I feel like I'm out of the woods for now, my plan is to start and idle it a few times a day for a few days while my parts come in to fix the leak. Anything else I need to do to prevent it from rusting inside? Squirt some oil in the cylinders maybe?

I think the usual recommendation is to go run it at full throttle for a little bit after this happens, but I can't really do that because it will sink, and also becuase I haven't even really started the break-in period on this newly rebuild engine.
 
What was the source of the leak? Like Miki said, be sure to fog the motor really well, and then get it out on the water as soon as you’re able. This may go against the grain a little bit here, but if it were me, I’d probably abbreviate your break in a bit. You got your first heat cycle on it, so after being easy on it while it gets up to temp the next time, I’d run it pretty hard for a few passes... You don’t need to go WOT with it, and don’t hold any one throttle position for more than a few seconds, but I’d definitely open it up to 2/3 to 3/4 throttle a few times. Get some heat in that thing to make sure the moisture is cleared out of it...
 
Alright, just went and fogged it out. I'll start and idle it and then re-fog every day until the parts come in.

The "leak" was just me being extremely dumb and forgetting to hook up the hose that goes from the pump to the water regulator. So not only was there just a big hole in my pump, the engine was also not getting any water to cool it. Probably good that my ride only lasted a few minutes...

When I took the pump off just now, I saw that the oil cone has a bad o-ring on it, and I lost one of the little o-rings that goes between the impeller housing and the steering nozzle. So I'm sure that wasn't helping either.

I'm pretty confident I can get it sealed back up correctly, I'm just worried about the water ingestion and potential rust.
 
It happens. I left a hose off of one of mine not too long ago. Luckily I noticed it felt heavy right when I left the dock and the only damage was to my ego. Normally I’m a pretty strong advocate of following the break in procedures to a tee, but in your case I think I’d err on the side of getting any moisture out of it rather than being super cautious with the break in...
 
Definitely going to be checking it for leaks before I leave the dock next time I get to the water, that's for sure.
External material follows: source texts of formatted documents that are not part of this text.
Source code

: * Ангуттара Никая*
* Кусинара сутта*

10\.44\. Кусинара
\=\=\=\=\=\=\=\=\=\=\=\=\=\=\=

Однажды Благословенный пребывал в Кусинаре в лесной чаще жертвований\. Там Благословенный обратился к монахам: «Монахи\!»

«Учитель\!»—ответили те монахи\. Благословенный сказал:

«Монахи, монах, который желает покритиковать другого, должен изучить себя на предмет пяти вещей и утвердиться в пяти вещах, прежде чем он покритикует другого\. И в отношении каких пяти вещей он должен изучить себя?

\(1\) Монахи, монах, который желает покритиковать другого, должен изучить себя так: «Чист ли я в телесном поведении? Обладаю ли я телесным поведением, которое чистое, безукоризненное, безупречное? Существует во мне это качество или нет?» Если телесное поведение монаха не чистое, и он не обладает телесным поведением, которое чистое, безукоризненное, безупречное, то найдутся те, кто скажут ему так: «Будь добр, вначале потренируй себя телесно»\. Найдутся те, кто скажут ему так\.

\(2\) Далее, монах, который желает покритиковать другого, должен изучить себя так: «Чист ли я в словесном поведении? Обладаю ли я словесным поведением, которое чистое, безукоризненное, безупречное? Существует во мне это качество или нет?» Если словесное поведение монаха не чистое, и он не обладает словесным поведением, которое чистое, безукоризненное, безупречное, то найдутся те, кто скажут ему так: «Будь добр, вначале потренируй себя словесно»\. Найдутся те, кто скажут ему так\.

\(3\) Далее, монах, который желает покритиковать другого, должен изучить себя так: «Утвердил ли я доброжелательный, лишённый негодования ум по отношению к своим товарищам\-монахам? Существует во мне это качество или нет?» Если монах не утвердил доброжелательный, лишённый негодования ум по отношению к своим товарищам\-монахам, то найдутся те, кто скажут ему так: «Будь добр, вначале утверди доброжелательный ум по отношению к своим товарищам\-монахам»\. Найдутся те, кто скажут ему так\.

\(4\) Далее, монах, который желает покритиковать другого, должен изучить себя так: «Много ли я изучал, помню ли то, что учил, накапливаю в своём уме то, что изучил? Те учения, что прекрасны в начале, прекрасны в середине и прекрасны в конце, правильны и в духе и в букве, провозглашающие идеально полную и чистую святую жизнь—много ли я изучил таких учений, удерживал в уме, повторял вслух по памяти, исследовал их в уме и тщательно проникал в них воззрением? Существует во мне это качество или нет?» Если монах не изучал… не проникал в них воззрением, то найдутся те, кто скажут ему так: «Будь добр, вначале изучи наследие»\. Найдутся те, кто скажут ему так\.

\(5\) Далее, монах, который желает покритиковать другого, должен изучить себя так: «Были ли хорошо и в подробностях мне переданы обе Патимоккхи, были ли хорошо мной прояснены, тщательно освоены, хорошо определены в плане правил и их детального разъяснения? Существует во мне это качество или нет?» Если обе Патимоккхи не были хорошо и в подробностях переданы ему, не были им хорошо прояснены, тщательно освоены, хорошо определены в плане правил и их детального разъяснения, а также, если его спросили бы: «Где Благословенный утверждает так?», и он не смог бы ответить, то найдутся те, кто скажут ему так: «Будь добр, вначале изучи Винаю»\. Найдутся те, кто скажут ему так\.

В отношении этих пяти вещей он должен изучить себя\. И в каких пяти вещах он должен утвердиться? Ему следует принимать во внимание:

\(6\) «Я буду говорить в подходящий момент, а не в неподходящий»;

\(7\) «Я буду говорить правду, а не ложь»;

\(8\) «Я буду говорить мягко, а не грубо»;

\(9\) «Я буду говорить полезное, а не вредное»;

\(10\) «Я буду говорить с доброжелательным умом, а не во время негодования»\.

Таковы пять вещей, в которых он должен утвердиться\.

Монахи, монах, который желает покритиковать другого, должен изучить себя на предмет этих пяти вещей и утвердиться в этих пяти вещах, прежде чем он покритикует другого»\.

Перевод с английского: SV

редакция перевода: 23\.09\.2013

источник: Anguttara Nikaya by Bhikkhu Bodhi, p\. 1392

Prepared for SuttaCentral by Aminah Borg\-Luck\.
Thankfully I had my brother out there on the other ski to tow me in, otherwise my ski would probably be on the bottom of the bay right now.

Assuming I don't do anything else stupid when I put it back together, I'll do a couple of harder runs next time like you suggest. I think I'm more afraid of the moisture than not doing the exact proper break-in.
 
Fog it. But if you can just back the trailer in the water and clear that thing out ASAP.

You don't need to run it wide open but it does need to get to operating temp and run there for a while, 15 minutes minimum.
 
Wish I could, but I'd probably get murdered at the boat ramp lol. My town does not have great water access, the only boat ramps are at busy marinas where everyone gets mad if you don't launch as fast as humanly possible.

My guess is no, but would running it on the hose be a good alternative until I can get back on the water? Or will that not really make a difference between just running it on the trailer without the hose?
 
No, running on the hose will never get enough heat in it to do any good. Just put it on the water as soon as you’re able...
 
OK, so 2.5 more questions for you all:

1. After stumbling across this thread, do I need to be concerned about the crankcase oil?
2. When I put the oil cone for the jet pump back on, it's blue Loctite (Permatex Medium Blue) on the 3 bolts, but do I need something on that fill plug?
2.5 For the o-ring on that cone, I read that I should put loctite 518 on it (which I think is gasket maker). Loctite is not easy to find in my area, but I already have is Permatex Ultra Black, Copper, and Motoseal. Will one of those work instead?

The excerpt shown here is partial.